The Respiratory System in Animals

ByCaroline C. Tonozzi, DVM, DACVECC, Mission Veterinary Partners
Reviewed/Revised Apr 2021

The respiratory system begins at the nose and ends at the distal alveoli. It is comprised of the upper and lower airways. The upper airway includes the nose, sinuses, and pharynx. The nose provides olfaction and temperature regulation in hyperthermic patients. The nasal turbinates initially humidify and warm air, and filter particulate matter. The lower airways include the trachea, bronchi, bronchioles, and alveoli. The primary function of the respiratory system is to deliver oxygen to the lungs to be exchanged with carbon dioxide.

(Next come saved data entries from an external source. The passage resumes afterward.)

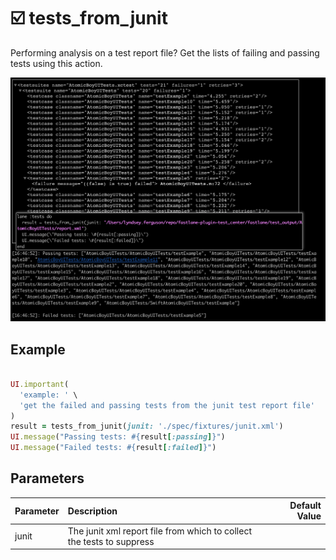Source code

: 
# ☑️  tests_from_junit

Performing analysis on a test report file? Get the lists of failing and passing tests using this action.

<center><img src="./images/tests_from_junit.png" alt="tests from junit" /></center>

## Example

<!-- tests_from_junit examples: begin -->

```ruby

UI.important(
  'example: ' \
  'get the failed and passing tests from the junit test report file'
)
result = tests_from_junit(junit: './spec/fixtures/junit.xml')
UI.message("Passing tests: #{result[:passing]}")
UI.message("Failed tests: #{result[:failed]}")

```
<!-- tests_from_junit examples: end -->

## Parameters

<!-- tests_from_junit parameters: begin -->
|Parameter|Description|Default Value|
|:-|:-|-:|
|junit|The junit xml report file from which to collect the tests to suppress||
<!-- tests_from_junit parameters: end -->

Gas exchange occurs in the alveoli, which are comprised of one-cell-layer-thick membranes in which oxygen moves into the capillary and where carbon dioxide moves into the alveoli from the blood in the capillary. Failure or major dysfunction of gas transfer due to disease leads to respiratory distress or failure. Additional functions of the respiratory system include maintaining acid-base balance, acting as a blood reservoir, filtering and probably destroying emboli, metabolizing some bioactive substances (eg, serotonin, prostaglandins, corticosteroids, and leukotrienes), and activating some substances (eg, angiotensin).

Large, inhaled airborne particles enter the nose and are deposited along the mucous lining of the nasal passages. Cilia move these particles along the mucosal barrier to the pharynx to be swallowed or expectorated. Small particles may not be filtered on inhalation and may be deposited in the alveoli, where they are phagocytized by macrophages. Defense against invasion by microorganisms and other foreign particles is provided by this mucociliary "blanket" and by cellular and humoral immunity. These factors determine species and individual susceptibility to disease and may be manipulated through various management techniques, vaccines, antimicrobials, and other agents, such as interferons and lymphokines. Mechanical factors include the tortuosity of nasal passages; presence of hairs, cilia, and mucus; the cough reflex; and bronchoconstriction. Cellular defenses include neutrophils and macrophages. The latter phagocytize invaders and present them (or at least their important antigens) to lymphocytes for stimulation of an immune response. Secretory defenses include interferon for antiviral defense, complement for lysis of invaders, surfactant lining the alveoli to prevent their collapse and to facilitate macrophage function, fibronectin to modulate bacterial attachment, antibodies, and mucus.

The anatomy of the respiratory tract differs markedly among species in the following features:

  1. shape of the upper and lower airways

  2. extent, shape, and pattern of turbinates

  3. bronchiole pattern

  4. anatomy of terminal bronchioles

  5. lobation of the lungs

  6. pleural thickness

  7. mediastinal completeness

  8. relationship of pulmonary arteries to bronchial arteries and bronchioles

  9. presence of vascular shunts

  10. mast cell distribution

  11. pleural blood supply

Each variation in anatomic structure implies variation in function, which can influence the pathogenesis of respiratory disease in a particular species. The three main groups of species that have similar subgross anatomy of the lung are:

  1. ruminants (cattle, sheep) and pigs

  2. dogs, cats, monkeys, rats, rabbits, and guinea pigs

  3. horses and humans

Marked physiologic variations also exist between different species. For example, cattle are prone to retrograde drainage from the pharynx, are predisposed to pulmonary hypertension and reduced ventilation in a cold environment, have relatively small lungs with low tidal volume and functional residual capacity, and are more sensitive to changes in environmental temperatures than are most other species. These anatomic and physiologic differences largely determine why some pathogens affect only some species (eg, Mannheimia haemolytica affects cattle but not pigs) and why pneumonia is very important in some species (cattle, pigs) but less so in others (dogs, cats).

Hypoxia is defined as insufficient oxygen to maintain normal metabolic functions; arterial oxygen is 60 mm Hg or less. An animal with hypoxia will show signs of respiratory distress. It can result from the following:

  1. reduced oxygen-carrying capacity of the blood (anemic hypoxia, caused by a decreased number of red blood cells)

  2. hypoperfusion (hypoperfusion hypoxia caused by decreased cardiac output)

  3. hypoxic hypoxia (anatomic shunt, physiologic shunt, decreased inhaled oxygen, ventilation/perfusion mismatch, diffusion impairment, or hypoventilation)

  4. inability of tissues to use available oxygen (eg, histotoxic hypoxia, as in cyanide poisoning)

There for four major centers of ventilatory control:

  1. respiratory control center

  2. central chemoreceptors

  3. peripheral chemoreceptors

  4. pulmonary mechanoreceptors/sensory nerves

If cerebral hypoxia develops, respiratory function may be reduced even further due to depression of neuronal activity. Erythropoiesis is also stimulated with chronic hypoxia, although the degree of polycythemia is species dependent. In addition, multiorgan dysfunction may result.